Start of PROVIDED RECORDS

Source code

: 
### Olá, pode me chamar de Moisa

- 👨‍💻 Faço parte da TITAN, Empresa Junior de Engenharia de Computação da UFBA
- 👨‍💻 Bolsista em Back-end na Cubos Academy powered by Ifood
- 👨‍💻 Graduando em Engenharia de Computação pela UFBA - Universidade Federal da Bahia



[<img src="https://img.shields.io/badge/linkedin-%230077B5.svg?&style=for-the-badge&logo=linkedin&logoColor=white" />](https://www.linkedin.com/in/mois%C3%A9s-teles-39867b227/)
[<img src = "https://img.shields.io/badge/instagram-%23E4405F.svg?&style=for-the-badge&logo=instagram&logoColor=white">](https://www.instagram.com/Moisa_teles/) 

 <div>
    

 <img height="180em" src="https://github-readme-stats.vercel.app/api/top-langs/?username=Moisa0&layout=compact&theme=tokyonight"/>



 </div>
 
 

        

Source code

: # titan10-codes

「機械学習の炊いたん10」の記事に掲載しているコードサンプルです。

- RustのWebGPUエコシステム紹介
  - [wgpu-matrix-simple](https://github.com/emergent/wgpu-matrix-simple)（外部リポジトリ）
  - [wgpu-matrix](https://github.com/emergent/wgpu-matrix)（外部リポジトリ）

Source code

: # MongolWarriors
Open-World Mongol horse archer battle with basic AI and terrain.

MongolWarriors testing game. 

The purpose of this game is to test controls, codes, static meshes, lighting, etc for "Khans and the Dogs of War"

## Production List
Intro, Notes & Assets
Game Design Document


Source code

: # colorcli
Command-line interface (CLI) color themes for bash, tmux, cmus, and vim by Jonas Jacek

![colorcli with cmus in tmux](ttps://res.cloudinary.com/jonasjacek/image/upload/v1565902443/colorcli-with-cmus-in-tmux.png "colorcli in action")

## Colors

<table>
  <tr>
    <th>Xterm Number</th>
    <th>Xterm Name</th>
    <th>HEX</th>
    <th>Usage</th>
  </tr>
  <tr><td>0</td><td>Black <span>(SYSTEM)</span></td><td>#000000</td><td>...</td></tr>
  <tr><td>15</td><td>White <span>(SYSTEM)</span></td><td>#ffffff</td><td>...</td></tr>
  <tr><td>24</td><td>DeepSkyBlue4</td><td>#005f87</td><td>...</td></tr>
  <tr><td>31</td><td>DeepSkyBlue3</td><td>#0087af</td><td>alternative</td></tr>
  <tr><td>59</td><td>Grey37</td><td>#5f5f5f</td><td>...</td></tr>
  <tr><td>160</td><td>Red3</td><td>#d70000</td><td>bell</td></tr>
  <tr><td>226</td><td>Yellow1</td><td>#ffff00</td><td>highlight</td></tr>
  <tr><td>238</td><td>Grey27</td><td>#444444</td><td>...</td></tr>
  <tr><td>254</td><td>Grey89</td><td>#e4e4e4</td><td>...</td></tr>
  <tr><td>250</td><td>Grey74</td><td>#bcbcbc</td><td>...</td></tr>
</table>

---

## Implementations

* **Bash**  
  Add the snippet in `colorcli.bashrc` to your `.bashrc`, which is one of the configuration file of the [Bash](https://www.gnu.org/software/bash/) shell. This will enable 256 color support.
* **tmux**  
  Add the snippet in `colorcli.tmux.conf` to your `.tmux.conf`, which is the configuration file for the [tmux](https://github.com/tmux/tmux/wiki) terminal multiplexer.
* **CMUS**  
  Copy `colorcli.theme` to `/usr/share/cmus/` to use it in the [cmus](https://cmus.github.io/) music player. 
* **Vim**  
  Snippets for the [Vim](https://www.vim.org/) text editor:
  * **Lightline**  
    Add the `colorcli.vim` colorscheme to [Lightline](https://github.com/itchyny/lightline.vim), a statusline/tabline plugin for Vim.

End of PROVIDED RECORDS

YOUR GOAL
Look through the lines above and collect those with the word "Engenharia".

REPLY TO THE EXERCISE
- 👨‍💻 Faço parte da TITAN, Empresa Junior de Engenharia de Computação da UFBA
- 👨‍💻 Graduando em Engenharia de Computação pela UFBA - Universidade Federal da Bahia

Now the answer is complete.